Work required → Please print the full listing below exactly, but not the pictures in it.

Given data →
- - - - -
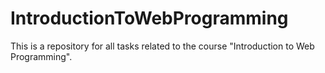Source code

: # IntroductionToWebProgramming
This is a repository for all tasks related to the course "Introduction to Web Programming".
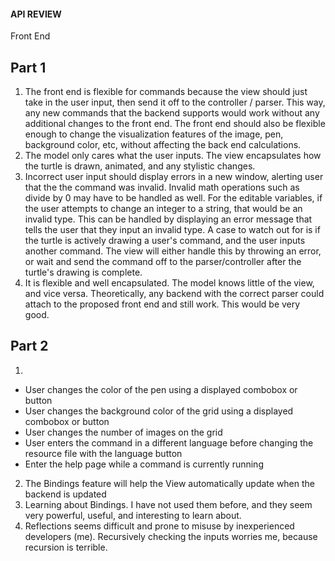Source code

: #### API REVIEW

Front End

## Part 1
1. The front end is flexible for commands because the view should just take in the user input, then send it off to the controller / parser.
This way, any new commands that the backend supports would work without any additional changes to the front end. The front end should also be flexible enough
to change the visualization features of the image, pen, background color, etc, without affecting the back end calculations. 
2. The model only cares what the user inputs. The view encapsulates how the turtle is drawn, animated, and any stylistic changes. 
3. Incorrect user input should display errors in a new window, alerting user that the the command was invalid. Invalid math operations
such as divide by 0 may have to be handled as well. For the editable variables, if the user attempts to change an integer to a string, that would
be an invalid type. This can be handled by displaying an error message that tells the user that they input an invalid type. 
A case to watch out for is if the turtle is actively drawing a user's command, and the user inputs another command. The view will either handle this by
throwing an error, or wait and send the command off to the parser/controller after the turtle's drawing is complete.
4. It is flexible and well encapsulated. The model knows little of the view, and vice versa. Theoretically, any backend with the correct parser could
attach to the proposed front end and still work. This would be very good. 

## Part 2
1. 
 - User changes the color of the pen using a displayed combobox or button
 - User changes the background color of the grid using a displayed combobox or button
 - User changes the number of images on the grid
 - User enters the command in a different language before changing the resource file with the language button
 - Enter the help page while a command is currently running
2. The Bindings feature will help the View automatically update when the backend is updated
3. Learning about Bindings. I have not used them before, and they seem very powerful, useful, and interesting to learn about. 
4. Reflections seems difficult and prone to misuse by inexperienced developers (me). Recursively checking the inputs worries me, because
recursion is terrible.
- - - - -
Answer to the exercise →
Source code

: # IntroductionToWebProgramming
This is a repository for all tasks related to the course "Introduction to Web Programming".
Source code

: #### API REVIEW

Front End

## Part 1
1. The front end is flexible for commands because the view should just take in the user input, then send it off to the controller / parser.
This way, any new commands that the backend supports would work without any additional changes to the front end. The front end should also be flexible enough
to change the visualization features of the image, pen, background color, etc, without affecting the back end calculations. 
2. The model only cares what the user inputs. The view encapsulates how the turtle is drawn, animated, and any stylistic changes. 
3. Incorrect user input should display errors in a new window, alerting user that the the command was invalid. Invalid math operations
such as divide by 0 may have to be handled as well. For the editable variables, if the user attempts to change an integer to a string, that would
be an invalid type. This can be handled by displaying an error message that tells the user that they input an invalid type. 
A case to watch out for is if the turtle is actively drawing a user's command, and the user inputs another command. The view will either handle this by
throwing an error, or wait and send the command off to the parser/controller after the turtle's drawing is complete.
4. It is flexible and well encapsulated. The model knows little of the view, and vice versa. Theoretically, any backend with the correct parser could
attach to the proposed front end and still work. This would be very good. 

## Part 2
1. 
 - User changes the color of the pen using a displayed combobox or button
 - User changes the background color of the grid using a displayed combobox or button
 - User changes the number of images on the grid
 - User enters the command in a different language before changing the resource file with the language button
 - Enter the help page while a command is currently running
2. The Bindings feature will help the View automatically update when the backend is updated
3. Learning about Bindings. I have not used them before, and they seem very powerful, useful, and interesting to learn about. 
4. Reflections seems difficult and prone to misuse by inexperienced developers (me). Recursively checking the inputs worries me, because
recursion is terrible.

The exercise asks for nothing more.